Here’s a natural for the GI Joe line–Christmas ornaments. This ornament set was released by American Greetings, and is a change from the previous Hallmark ornaments. This set includes three pieces based on the popular Adventure Team Mummy’s Tomb set. It includes the Land Adventurer, his vehicle, and a sarcophagus. The three pieces aren’t to scale with one another, but that’s not a big deal. In fact, the sarcophagus for the real set was much smaller than its true scale would have been.
The detail on this set is pretty amazing, particularly the sarcophagus. The sculpting and hieroglyphs are very crisp, and accentuated by a black wash. There are great little touches as well, like the jewels on both the mummy and the Land Adventurer pieces. Joe even has his signature scar as well as the AT logo on his jacket.

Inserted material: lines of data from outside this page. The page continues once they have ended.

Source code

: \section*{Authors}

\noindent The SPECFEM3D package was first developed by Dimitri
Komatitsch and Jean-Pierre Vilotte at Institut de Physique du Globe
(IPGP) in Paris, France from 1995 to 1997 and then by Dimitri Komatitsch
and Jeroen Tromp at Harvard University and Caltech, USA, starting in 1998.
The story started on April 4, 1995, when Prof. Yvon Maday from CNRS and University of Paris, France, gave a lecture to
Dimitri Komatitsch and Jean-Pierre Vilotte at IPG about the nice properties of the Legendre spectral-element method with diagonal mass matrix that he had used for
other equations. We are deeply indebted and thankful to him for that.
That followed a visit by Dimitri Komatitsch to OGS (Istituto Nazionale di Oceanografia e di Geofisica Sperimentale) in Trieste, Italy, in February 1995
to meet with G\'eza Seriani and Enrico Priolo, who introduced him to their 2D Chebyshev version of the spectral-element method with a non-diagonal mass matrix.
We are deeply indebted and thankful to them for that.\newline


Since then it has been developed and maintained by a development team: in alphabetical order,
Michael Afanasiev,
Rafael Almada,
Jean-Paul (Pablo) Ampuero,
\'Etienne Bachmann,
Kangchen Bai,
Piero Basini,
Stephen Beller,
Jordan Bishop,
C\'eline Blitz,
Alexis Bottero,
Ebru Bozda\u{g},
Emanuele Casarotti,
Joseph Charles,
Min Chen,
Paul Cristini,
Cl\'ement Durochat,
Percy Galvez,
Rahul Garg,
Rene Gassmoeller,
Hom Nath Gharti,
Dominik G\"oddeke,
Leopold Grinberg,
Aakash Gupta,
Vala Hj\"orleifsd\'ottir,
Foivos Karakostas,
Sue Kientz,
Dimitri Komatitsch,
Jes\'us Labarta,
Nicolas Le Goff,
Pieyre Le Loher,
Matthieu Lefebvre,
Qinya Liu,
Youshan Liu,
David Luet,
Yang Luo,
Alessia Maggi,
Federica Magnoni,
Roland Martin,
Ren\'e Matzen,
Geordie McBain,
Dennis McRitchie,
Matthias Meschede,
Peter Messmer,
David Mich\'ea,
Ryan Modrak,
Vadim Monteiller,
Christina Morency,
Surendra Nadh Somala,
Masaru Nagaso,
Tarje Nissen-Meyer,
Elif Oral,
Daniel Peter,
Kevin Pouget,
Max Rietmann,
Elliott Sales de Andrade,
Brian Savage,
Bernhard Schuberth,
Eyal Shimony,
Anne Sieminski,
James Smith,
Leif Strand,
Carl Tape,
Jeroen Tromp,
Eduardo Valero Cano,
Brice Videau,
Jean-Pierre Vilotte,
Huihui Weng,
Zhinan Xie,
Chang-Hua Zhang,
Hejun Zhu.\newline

Other 12 inch inspired ornaments included the original Action Soldier, Pilot, Diver, Astronaut, and the Adventure Team Commander with helicopter. Sadly, the Real American Hero era has yet to receive its due on Christmas trees. The closest I’ve seen have been Storm Shadow and Snake Eyes scene ornaments based on the 2009 movie. Think about it, with all the figures and vehicles that have been released during the small scale Joe years, and the size of the figures themselves, Hasbro could have cut a deal with Hallmark or someone else, and had the potential for years of product. Look at long running ornament series like the Lionel trains, or even other licensed product like Star Wars, Star Trek and Marvel and DC Comics.
Yes, GI Joe ornaments are among the goofier licensed material released for the brand. I really like the ancillary products associated with GI Joe as much as the toys themselves, and I often find myself pausing to take a look at things some collectors would either find too kitschy or just scoff at. The side oddities are fun little offshoots that are often cheap or downright weird, but the few ornaments released were of a pretty high quality, even if they don’t generally appeal to the main focus of my Joe collection. I think the time is right for 80’s nostalgia to net us some Real American Hero product. Who knows, we may yet get our version of Joe hanging from a Christmas tree one day. Who wouldn’t want a little MOBAT hanging alongside the tinsel and lights?